• [Exercise goal]: Scan the records for the word "Gaussian". Copy each line that includes it.

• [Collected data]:
——————

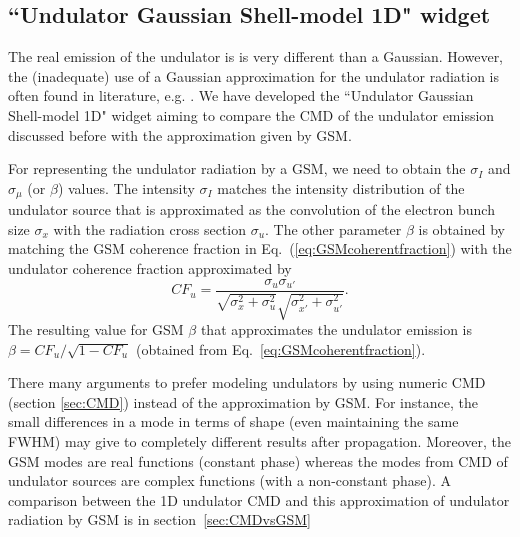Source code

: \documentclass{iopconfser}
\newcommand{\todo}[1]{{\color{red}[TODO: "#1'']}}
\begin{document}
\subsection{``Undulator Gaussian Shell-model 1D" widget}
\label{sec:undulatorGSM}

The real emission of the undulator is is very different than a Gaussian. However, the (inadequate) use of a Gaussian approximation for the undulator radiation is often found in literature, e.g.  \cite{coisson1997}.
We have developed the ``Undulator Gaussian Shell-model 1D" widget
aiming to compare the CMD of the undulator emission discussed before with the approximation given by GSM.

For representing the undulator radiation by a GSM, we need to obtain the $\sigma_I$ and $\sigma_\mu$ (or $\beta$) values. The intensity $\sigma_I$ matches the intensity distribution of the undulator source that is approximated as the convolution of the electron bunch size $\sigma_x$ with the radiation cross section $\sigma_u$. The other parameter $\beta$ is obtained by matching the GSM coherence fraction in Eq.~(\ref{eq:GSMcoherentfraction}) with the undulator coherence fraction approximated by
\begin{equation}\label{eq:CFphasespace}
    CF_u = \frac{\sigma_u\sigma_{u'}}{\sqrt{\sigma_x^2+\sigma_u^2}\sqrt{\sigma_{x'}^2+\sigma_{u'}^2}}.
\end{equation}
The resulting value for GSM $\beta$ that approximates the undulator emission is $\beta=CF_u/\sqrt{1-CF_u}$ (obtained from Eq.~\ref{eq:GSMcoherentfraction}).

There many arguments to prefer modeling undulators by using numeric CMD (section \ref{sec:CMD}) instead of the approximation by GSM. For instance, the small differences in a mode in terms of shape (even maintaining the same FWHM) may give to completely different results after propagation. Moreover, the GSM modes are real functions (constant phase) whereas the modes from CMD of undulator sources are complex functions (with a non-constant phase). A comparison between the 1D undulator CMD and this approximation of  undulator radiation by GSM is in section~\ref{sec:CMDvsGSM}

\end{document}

——————

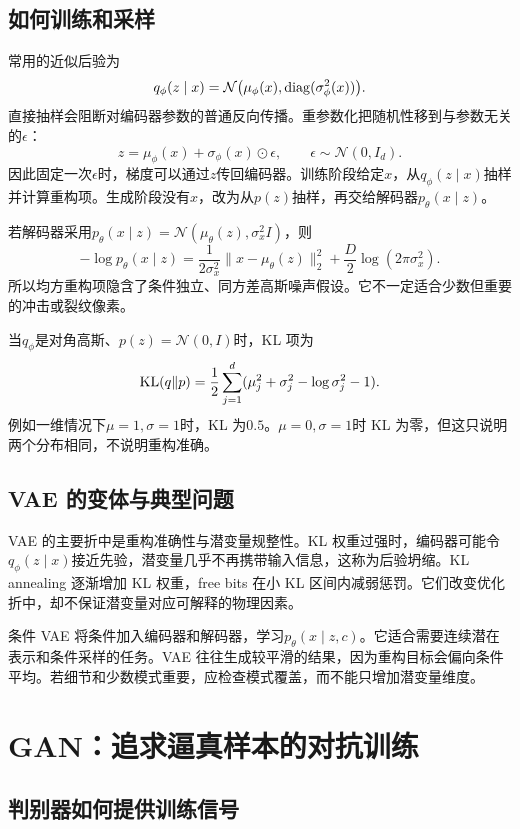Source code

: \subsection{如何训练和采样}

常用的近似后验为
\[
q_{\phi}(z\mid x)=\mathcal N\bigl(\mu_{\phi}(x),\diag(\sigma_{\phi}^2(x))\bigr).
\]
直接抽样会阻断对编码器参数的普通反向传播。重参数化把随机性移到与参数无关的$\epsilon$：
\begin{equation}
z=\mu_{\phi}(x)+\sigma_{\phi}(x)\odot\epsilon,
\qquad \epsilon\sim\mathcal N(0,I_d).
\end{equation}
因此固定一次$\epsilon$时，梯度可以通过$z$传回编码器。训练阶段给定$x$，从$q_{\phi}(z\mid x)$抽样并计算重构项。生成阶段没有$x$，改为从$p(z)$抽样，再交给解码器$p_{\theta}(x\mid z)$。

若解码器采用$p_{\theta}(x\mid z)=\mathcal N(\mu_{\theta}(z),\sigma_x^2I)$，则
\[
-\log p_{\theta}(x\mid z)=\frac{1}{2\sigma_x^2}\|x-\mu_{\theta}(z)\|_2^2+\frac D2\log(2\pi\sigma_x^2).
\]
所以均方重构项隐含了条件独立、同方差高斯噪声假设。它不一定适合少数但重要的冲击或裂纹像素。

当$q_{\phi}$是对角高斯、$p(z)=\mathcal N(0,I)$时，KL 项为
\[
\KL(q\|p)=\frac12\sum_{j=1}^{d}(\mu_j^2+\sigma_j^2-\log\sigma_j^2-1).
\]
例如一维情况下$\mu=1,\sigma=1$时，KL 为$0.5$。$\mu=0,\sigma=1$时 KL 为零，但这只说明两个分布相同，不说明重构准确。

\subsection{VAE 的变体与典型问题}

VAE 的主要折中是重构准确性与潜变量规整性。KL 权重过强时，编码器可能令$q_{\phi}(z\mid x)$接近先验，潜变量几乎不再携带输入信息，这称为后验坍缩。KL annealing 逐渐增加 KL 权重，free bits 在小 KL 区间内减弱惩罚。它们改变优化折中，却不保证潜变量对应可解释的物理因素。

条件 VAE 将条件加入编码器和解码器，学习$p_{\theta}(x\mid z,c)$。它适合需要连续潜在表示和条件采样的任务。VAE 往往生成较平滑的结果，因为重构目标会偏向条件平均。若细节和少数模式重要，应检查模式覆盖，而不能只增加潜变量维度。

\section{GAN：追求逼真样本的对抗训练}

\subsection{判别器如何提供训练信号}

——————

• [Written solution]:
\subsection{``Undulator Gaussian Shell-model 1D" widget}
The real emission of the undulator is is very different than a Gaussian. However, the (inadequate) use of a Gaussian approximation for the undulator radiation is often found in literature, e.g.  \cite{coisson1997}.
We have developed the ``Undulator Gaussian Shell-model 1D" widget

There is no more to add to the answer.